The problem is that the coin cant survive without miners. No miners, no transactions. That is unlike realworld currencies or things like gold for example. When mining gold becomes to difficult or not profitable any more, miners will just stop and find another profession. Trading gold will still continue and due to scarcity gold prices will go up.
With crypto mining however, if all miners stop mining because its not profitable anymore, all transactions will stop, the community loses interest and the coin is doomed.
So imo, fix the difficulty first, and then the community with its miners will pick up the coin again, trading will start to increase and prices will rise.
Now im not saying the difficulty should be made too easy, because that could drop prices yes. But there is a reason why there is a certain target for difficulty and blocktime. Thats because it creates a balance. Not only within the coin itself, but also in relation to other coins. So when you have a difficulty that is about 20x higher than what it should be, you have severe imbalance.
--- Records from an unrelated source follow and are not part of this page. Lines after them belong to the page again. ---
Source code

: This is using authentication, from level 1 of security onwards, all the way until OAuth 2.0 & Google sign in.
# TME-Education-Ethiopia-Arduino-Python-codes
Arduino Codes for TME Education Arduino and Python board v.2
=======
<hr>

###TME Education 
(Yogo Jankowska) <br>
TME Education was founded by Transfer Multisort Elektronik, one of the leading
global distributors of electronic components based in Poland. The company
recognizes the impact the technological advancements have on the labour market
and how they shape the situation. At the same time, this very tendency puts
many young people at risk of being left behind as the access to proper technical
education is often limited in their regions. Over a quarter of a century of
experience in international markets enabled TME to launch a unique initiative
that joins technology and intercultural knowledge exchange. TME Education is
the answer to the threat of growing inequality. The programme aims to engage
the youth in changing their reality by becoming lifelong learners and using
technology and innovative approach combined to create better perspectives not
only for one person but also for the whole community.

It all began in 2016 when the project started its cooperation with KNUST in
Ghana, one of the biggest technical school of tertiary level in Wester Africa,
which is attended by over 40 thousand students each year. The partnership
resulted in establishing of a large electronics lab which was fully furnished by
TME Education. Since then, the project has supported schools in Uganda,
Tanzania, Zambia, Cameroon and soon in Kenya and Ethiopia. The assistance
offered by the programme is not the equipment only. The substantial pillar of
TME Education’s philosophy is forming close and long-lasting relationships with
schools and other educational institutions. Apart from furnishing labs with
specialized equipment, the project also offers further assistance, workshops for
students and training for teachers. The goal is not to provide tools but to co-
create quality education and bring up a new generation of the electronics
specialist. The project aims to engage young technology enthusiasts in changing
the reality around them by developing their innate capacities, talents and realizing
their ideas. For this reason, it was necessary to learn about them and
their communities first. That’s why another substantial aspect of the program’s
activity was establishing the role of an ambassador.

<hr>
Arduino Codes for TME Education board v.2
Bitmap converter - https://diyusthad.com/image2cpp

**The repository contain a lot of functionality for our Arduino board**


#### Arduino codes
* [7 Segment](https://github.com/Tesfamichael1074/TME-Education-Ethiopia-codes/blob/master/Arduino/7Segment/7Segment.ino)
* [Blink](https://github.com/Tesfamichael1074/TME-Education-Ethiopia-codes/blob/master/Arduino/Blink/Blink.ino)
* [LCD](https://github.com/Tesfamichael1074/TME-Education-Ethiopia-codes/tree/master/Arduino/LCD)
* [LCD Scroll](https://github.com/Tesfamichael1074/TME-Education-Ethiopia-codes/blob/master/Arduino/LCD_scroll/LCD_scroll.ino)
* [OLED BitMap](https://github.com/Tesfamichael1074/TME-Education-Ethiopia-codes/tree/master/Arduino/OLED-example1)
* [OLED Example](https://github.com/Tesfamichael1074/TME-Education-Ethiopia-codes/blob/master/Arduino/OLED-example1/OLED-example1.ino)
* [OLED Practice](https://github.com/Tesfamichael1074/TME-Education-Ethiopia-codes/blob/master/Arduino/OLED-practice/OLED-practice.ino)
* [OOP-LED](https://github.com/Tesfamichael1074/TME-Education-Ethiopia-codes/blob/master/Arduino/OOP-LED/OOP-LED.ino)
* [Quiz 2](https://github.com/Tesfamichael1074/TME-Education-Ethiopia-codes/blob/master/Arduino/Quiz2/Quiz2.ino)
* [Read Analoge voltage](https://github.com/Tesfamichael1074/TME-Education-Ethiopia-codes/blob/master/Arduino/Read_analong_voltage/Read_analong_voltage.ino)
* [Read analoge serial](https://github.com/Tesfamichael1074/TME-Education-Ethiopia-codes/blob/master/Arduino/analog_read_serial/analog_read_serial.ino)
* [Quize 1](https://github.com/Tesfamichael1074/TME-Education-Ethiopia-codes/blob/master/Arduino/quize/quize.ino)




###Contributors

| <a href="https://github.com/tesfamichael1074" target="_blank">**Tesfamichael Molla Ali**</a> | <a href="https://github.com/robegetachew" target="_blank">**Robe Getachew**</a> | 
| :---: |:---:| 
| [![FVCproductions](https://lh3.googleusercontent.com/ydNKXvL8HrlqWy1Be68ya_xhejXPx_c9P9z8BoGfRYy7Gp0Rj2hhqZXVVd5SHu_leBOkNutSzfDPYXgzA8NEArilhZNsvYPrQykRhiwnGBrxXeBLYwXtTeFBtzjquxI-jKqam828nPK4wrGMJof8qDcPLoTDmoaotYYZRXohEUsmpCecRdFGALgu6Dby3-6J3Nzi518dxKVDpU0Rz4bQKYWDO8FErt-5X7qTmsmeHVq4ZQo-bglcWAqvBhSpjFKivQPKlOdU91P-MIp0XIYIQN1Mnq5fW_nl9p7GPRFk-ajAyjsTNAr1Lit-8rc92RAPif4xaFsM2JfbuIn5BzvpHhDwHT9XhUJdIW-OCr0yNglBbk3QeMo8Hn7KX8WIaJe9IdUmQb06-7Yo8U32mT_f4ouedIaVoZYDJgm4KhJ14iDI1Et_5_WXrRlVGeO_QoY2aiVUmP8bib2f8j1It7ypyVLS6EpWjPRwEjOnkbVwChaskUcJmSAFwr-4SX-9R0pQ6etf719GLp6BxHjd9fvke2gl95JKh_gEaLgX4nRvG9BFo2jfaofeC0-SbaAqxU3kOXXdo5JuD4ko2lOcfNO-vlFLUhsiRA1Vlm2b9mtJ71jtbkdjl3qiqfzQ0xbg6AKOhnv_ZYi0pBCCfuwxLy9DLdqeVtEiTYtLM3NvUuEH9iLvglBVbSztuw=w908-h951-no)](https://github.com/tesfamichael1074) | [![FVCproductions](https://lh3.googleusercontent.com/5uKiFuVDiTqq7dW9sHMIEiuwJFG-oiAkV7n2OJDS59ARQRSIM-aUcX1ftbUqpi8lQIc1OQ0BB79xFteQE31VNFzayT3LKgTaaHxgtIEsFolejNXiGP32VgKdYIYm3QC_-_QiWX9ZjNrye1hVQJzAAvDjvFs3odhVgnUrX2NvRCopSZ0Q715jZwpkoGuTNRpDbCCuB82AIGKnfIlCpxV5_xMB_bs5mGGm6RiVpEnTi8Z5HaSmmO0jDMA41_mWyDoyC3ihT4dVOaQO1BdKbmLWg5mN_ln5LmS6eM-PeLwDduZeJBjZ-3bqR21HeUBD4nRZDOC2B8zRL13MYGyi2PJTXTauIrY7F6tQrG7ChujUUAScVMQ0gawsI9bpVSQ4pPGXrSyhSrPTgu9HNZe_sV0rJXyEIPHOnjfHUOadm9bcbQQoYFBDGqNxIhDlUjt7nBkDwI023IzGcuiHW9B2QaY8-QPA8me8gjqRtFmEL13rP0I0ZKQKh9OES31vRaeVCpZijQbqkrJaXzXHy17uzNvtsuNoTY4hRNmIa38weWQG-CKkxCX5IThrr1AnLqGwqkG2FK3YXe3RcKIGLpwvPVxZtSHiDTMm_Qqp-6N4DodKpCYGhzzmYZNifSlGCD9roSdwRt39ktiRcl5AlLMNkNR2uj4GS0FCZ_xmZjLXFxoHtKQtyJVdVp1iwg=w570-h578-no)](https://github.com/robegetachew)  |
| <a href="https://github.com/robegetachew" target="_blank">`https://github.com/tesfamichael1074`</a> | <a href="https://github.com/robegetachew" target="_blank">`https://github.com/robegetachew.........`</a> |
Im actually surprised there are still people mining dbix. But maybe they have very cheap electricity? For me its cheaper to buy the coin than it is to mine the coin with the electric costs involved.
But, there is nothing wrong with the difficulty. If we look at Ethereum statistics at February 17 2017, you get similar difficulty and priced around $12.
Dbix actually follows ethereum evolution quite closely, albeit in different timescale.
The difference is, now dbix has to compete with the more profitable ethereum. Ethereum didnt have such competition in profit back then.
If we calculate profitability with this simple formula:
$/day = (Price/difficulty in TH) * hashrate in mh * 0.5184
then substract that with electricity costs, dbix is actually almost as profitable as mining ethereum in february 17.
Just not as profitable as ethereum -right now-.
There are several things that can be done to get out of this stagflation crisis:
1. Developer should do an ICO, therefore more "buy in" Txs.
Real world analogy: Increase FDI
Ethereum did this once. i dont understand why dbix wont do an ICO.
2. Developer should register dbix to more exchanges.
Real world analogy: facilitate trades.
I can see profitable use cases for dbix. One example i have talked about is for indonesian workers in arab to send money back home (remittance).
It's a $7billion/year market, currently paying transaction costs of 7%.
Cryptocurrency can reduce that to around 2%, thats $140M/year of block rewards and profit to miners and exchanges.
dbix is especially well positioned for that.
Heck i am willing to help if the developers can to come to jakarta to talk about this, and help to connect them to local exchange.
3. The easiest, central banking way: developers just buy back dbix thus depleting their seed money, while creating hype.
This is almost keynesian. But doomed to fail if they dont have more investors.
Modifying difficulty can also be done, but they should be very careful about it. Real world analogy to this, is akin to lowering central bank rate to unsustainable level.
From the Macroeconomics PoV, it only fixes the problem in short term and risks hyperinflation in long term.
EDIT: corrections on numbers. i was converting back and forth from idr to usd. pardon the mistakes.